Stop after the line with "## Version 3.0.0.0"; until then, please copy every line of the records word for word from the first.

[Collected data]
______________________________

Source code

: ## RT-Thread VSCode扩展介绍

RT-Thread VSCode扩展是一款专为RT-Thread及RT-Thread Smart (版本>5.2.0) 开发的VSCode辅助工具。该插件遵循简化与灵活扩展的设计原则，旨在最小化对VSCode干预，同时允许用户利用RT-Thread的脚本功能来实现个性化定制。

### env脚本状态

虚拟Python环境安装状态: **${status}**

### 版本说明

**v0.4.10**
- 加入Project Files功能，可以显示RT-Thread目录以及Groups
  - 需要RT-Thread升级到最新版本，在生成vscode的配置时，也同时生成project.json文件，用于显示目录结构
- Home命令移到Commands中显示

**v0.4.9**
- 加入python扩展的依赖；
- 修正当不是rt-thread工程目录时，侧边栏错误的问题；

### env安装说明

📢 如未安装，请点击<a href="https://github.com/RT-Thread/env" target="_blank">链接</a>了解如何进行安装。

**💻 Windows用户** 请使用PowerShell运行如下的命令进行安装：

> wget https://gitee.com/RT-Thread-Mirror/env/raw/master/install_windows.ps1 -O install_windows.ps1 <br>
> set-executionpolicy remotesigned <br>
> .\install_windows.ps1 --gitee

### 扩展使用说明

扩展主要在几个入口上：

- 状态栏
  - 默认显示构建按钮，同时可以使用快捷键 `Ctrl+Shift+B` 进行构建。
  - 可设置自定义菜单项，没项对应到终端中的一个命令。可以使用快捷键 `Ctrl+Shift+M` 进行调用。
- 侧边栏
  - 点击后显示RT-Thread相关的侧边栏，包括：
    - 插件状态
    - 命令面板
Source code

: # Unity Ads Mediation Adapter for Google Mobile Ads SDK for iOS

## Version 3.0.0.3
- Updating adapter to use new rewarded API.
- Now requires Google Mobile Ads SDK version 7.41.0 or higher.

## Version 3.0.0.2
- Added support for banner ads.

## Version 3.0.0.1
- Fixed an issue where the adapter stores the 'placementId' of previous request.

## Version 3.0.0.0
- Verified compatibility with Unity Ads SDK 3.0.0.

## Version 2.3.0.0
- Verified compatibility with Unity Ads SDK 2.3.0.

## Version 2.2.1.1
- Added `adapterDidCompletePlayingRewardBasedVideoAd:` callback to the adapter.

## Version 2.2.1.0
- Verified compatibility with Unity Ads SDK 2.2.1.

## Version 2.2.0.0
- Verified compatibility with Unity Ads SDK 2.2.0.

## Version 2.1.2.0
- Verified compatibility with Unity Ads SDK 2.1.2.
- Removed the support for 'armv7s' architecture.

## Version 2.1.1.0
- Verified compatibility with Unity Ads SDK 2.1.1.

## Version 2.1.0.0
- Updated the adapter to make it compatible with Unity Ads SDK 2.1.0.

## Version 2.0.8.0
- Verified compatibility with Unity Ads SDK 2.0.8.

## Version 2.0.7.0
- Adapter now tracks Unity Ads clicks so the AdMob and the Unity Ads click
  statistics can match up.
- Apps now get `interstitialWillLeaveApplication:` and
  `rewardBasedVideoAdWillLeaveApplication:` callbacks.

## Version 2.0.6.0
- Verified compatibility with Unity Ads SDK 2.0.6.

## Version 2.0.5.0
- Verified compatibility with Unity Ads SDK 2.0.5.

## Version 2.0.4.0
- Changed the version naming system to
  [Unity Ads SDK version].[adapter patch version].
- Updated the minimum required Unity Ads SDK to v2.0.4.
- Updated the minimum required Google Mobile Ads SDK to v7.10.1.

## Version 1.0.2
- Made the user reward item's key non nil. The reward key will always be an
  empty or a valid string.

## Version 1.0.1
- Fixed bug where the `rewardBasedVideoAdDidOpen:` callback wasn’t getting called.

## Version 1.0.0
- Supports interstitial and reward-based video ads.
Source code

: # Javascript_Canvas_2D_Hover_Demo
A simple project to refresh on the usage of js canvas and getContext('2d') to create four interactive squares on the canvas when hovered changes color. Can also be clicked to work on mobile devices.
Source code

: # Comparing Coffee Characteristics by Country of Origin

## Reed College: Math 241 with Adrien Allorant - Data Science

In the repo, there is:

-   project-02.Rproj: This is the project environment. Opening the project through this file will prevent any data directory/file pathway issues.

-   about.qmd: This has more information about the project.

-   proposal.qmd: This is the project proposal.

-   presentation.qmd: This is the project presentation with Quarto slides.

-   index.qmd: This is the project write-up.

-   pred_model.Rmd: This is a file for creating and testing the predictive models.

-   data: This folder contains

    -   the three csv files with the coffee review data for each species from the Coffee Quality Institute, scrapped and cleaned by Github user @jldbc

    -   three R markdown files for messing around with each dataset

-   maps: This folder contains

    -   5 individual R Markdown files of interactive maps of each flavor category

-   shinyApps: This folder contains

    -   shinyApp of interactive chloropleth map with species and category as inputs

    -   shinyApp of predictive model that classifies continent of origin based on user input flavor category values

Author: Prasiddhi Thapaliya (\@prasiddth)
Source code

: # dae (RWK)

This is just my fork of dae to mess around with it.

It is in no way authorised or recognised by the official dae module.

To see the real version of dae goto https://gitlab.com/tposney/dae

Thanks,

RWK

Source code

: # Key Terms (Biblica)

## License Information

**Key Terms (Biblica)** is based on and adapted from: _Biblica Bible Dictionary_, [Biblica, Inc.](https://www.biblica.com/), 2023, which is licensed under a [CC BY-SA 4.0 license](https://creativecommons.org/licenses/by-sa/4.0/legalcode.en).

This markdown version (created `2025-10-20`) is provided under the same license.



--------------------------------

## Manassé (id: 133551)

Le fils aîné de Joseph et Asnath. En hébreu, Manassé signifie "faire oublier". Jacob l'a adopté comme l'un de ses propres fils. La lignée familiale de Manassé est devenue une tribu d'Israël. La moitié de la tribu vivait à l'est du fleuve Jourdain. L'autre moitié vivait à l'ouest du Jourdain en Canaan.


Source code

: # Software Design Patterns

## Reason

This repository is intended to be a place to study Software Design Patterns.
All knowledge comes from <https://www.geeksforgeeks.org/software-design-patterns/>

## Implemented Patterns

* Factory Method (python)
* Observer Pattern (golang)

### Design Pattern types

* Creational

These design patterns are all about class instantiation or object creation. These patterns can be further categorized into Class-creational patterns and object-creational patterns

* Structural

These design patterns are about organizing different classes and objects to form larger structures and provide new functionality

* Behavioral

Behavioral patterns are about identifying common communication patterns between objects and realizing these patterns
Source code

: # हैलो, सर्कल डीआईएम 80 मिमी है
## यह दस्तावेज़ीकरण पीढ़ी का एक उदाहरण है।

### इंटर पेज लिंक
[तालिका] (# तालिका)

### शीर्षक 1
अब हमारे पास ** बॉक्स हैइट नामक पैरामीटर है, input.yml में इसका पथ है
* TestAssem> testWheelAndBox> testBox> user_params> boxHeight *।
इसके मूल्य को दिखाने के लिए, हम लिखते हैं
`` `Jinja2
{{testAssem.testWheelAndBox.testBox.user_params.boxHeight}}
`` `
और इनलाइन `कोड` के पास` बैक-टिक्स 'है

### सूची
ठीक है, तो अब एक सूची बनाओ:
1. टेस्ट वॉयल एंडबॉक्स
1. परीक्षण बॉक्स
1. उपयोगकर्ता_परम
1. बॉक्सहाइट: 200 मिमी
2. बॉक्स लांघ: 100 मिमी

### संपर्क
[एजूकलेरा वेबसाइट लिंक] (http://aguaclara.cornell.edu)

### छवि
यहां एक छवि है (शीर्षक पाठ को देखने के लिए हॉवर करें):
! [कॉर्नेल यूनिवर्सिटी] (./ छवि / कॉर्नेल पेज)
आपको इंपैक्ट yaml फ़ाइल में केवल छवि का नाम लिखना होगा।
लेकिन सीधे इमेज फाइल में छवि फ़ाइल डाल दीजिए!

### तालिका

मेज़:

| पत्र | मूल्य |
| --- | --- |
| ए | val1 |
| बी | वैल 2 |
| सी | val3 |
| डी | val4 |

______________________________

**OUTPUT:**
Source code

: ## RT-Thread VSCode扩展介绍

RT-Thread VSCode扩展是一款专为RT-Thread及RT-Thread Smart (版本>5.2.0) 开发的VSCode辅助工具。该插件遵循简化与灵活扩展的设计原则，旨在最小化对VSCode干预，同时允许用户利用RT-Thread的脚本功能来实现个性化定制。

### env脚本状态

虚拟Python环境安装状态: **${status}**

### 版本说明

**v0.4.10**
- 加入Project Files功能，可以显示RT-Thread目录以及Groups
  - 需要RT-Thread升级到最新版本，在生成vscode的配置时，也同时生成project.json文件，用于显示目录结构
- Home命令移到Commands中显示

**v0.4.9**
- 加入python扩展的依赖；
- 修正当不是rt-thread工程目录时，侧边栏错误的问题；

### env安装说明

📢 如未安装，请点击<a href="https://github.com/RT-Thread/env" target="_blank">链接</a>了解如何进行安装。

**💻 Windows用户** 请使用PowerShell运行如下的命令进行安装：

> wget https://gitee.com/RT-Thread-Mirror/env/raw/master/install_windows.ps1 -O install_windows.ps1 <br>
> set-executionpolicy remotesigned <br>
> .\install_windows.ps1 --gitee

### 扩展使用说明

扩展主要在几个入口上：

- 状态栏
  - 默认显示构建按钮，同时可以使用快捷键 `Ctrl+Shift+B` 进行构建。
  - 可设置自定义菜单项，没项对应到终端中的一个命令。可以使用快捷键 `Ctrl+Shift+M` 进行调用。
- 侧边栏
  - 点击后显示RT-Thread相关的侧边栏，包括：
    - 插件状态
    - 命令面板
Source code

: # Unity Ads Mediation Adapter for Google Mobile Ads SDK for iOS

## Version 3.0.0.3
- Updating adapter to use new rewarded API.
- Now requires Google Mobile Ads SDK version 7.41.0 or higher.

## Version 3.0.0.2
- Added support for banner ads.

## Version 3.0.0.1
- Fixed an issue where the adapter stores the 'placementId' of previous request.

## Version 3.0.0.0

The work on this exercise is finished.